*Excerpted records:*

_ _ _ _ _ _ _

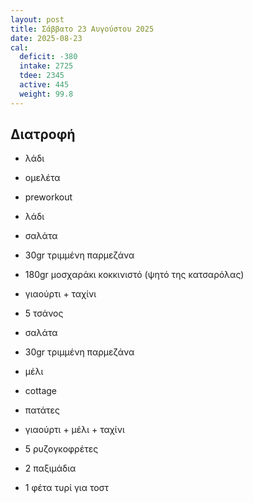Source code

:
 ```yaml
---
layout: post
title: Σάββατο 23 Αυγούστου 2025
date: 2025-08-23
cal:
  deficit: -380
  intake: 2725
  tdee: 2345
  active: 445
  weight: 99.8
---
```



## Διατροφή

- λάδι
- ομελέτα
- preworkout

- λάδι
- σαλάτα
- 30gr τριμμένη παρμεζάνα
- 180gr μοσχαράκι κοκκινιστό (ψητό της κατσαρόλας)
- γιαούρτι + ταχίνι

- 5 τσάνος

- σαλάτα
- 30gr τριμμένη παρμεζάνα
- μέλι
- cottage
- πατάτες
- γιαούρτι + μέλι + ταχίνι
- 5 ρυζογκοφρέτες
- 2 παξιμάδια
- 1 φέτα τυρί για τοστ

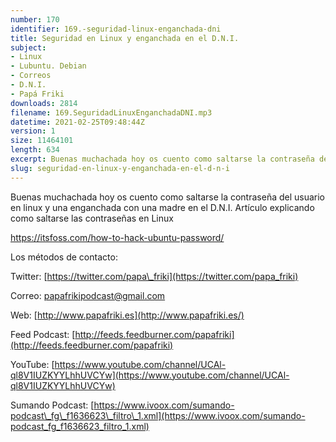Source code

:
 ```yaml
---
number: 170
identifier: 169.-seguridad-linux-enganchada-dni
title: Seguridad en Linux y enganchada en el D.N.I.
subject:
- Linux
- Lubuntu. Debian
- Correos
- D.N.I.
- Papá Friki
downloads: 2814
filename: 169.SeguridadLinuxEnganchadaDNI.mp3
datetime: 2021-02-25T09:48:44Z
version: 1
size: 11464101
length: 634
excerpt: Buenas muchachada hoy os cuento como saltarse la contraseña del usuario en linux y una enganchada con una madre en el D.N.I.
slug: seguridad-en-linux-y-enganchada-en-el-d-n-i
---
```

Buenas muchachada hoy os cuento como saltarse la contraseña del usuario en linux y una enganchada con una madre en el D.N.I. Artículo explicando como saltarse las contraseñas en Linux

[https://itsfoss.com/how-to-hack-ubuntu-password/ ](https://itsfoss.com/how-to-hack-ubuntu-password/)

Los métodos de contacto:

Twitter: [https://twitter.com/papa\_friki](https://twitter.com/papa_friki)

Correo: [papafrikipodcast@gmail.com](https://archive.org/details/papafrikipodast@gmail.com)

Web: [http://www.papafriki.es](http://www.papafriki.es/)

Feed Podcast: [http://feeds.feedburner.com/papafriki](http://feeds.feedburner.com/papafriki)

YouTube: [https://www.youtube.com/channel/UCAl-ql8V1IUZKYYLhhUVCYw](https://www.youtube.com/channel/UCAl-ql8V1IUZKYYLhhUVCYw)

Sumando Podcast: [https://www.ivoox.com/sumando-podcast\_fg\_f1636623\_filtro\_1.xml](https://www.ivoox.com/sumando-podcast_fg_f1636623_filtro_1.xml)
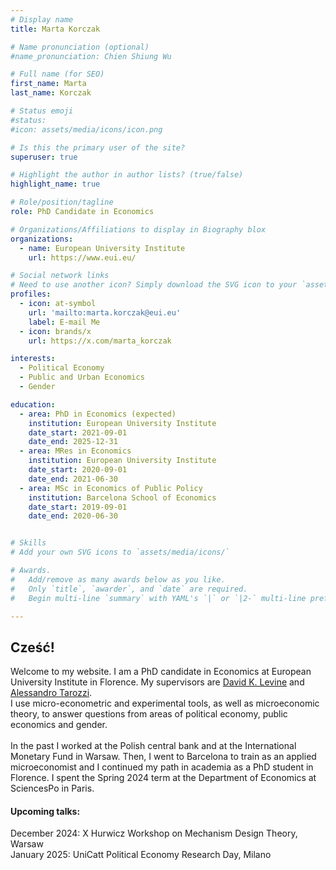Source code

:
 ```yaml
---
# Display name
title: Marta Korczak

# Name pronunciation (optional)
#name_pronunciation: Chien Shiung Wu

# Full name (for SEO)
first_name: Marta
last_name: Korczak

# Status emoji
#status:
#icon: assets/media/icons/icon.png

# Is this the primary user of the site?
superuser: true

# Highlight the author in author lists? (true/false)
highlight_name: true

# Role/position/tagline
role: PhD Candidate in Economics

# Organizations/Affiliations to display in Biography blox
organizations:
  - name: European University Institute
    url: https://www.eui.eu/

# Social network links
# Need to use another icon? Simply download the SVG icon to your `assets/media/icons/` folder.
profiles:
  - icon: at-symbol
    url: 'mailto:marta.korczak@eui.eu'
    label: E-mail Me
  - icon: brands/x
    url: https://x.com/marta_korczak

interests:
  - Political Economy
  - Public and Urban Economics
  - Gender

education:
  - area: PhD in Economics (expected)
    institution: European University Institute
    date_start: 2021-09-01
    date_end: 2025-12-31
  - area: MRes in Economics
    institution: European University Institute
    date_start: 2020-09-01
    date_end: 2021-06-30
  - area: MSc in Economics of Public Policy
    institution: Barcelona School of Economics
    date_start: 2019-09-01
    date_end: 2020-06-30


# Skills
# Add your own SVG icons to `assets/media/icons/`

# Awards.
#   Add/remove as many awards below as you like.
#   Only `title`, `awarder`, and `date` are required.
#   Begin multi-line `summary` with YAML's `|` or `|2-` multi-line prefix and indent 2 spaces below.

---
```

## Cześć!
Welcome to my website. I am a PhD candidate in Economics at European University Institute in Florence. My supervisors are [David K. Levine](http://www.dklevine.com/david.htm) and [Alessandro Tarozzi](https://sites.google.com/site/alessandrotarozzi/home).\
I use micro-econometric and experimental tools, as well as microeconomic theory, to answer questions from areas of political economy, public economics and gender.\
\
In the past I worked at the Polish central bank and at the International Monetary Fund in Warsaw. Then, I went to Barcelona to train as an applied microeconomist and I continued my path in academia as a PhD student in Florence. I spent the Spring 2024 term at the Department of Economics at SciencesPo in Paris.
#### Upcoming talks:
December 2024: X Hurwicz Workshop on Mechanism Design Theory, Warsaw
\
January 2025: UniCatt Political Economy Research Day, Milano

_ _ _ _ _ _ _

*Problem description:* Say how many lines in the records hold "University", with the number as the whole reply.

*Task result:* 4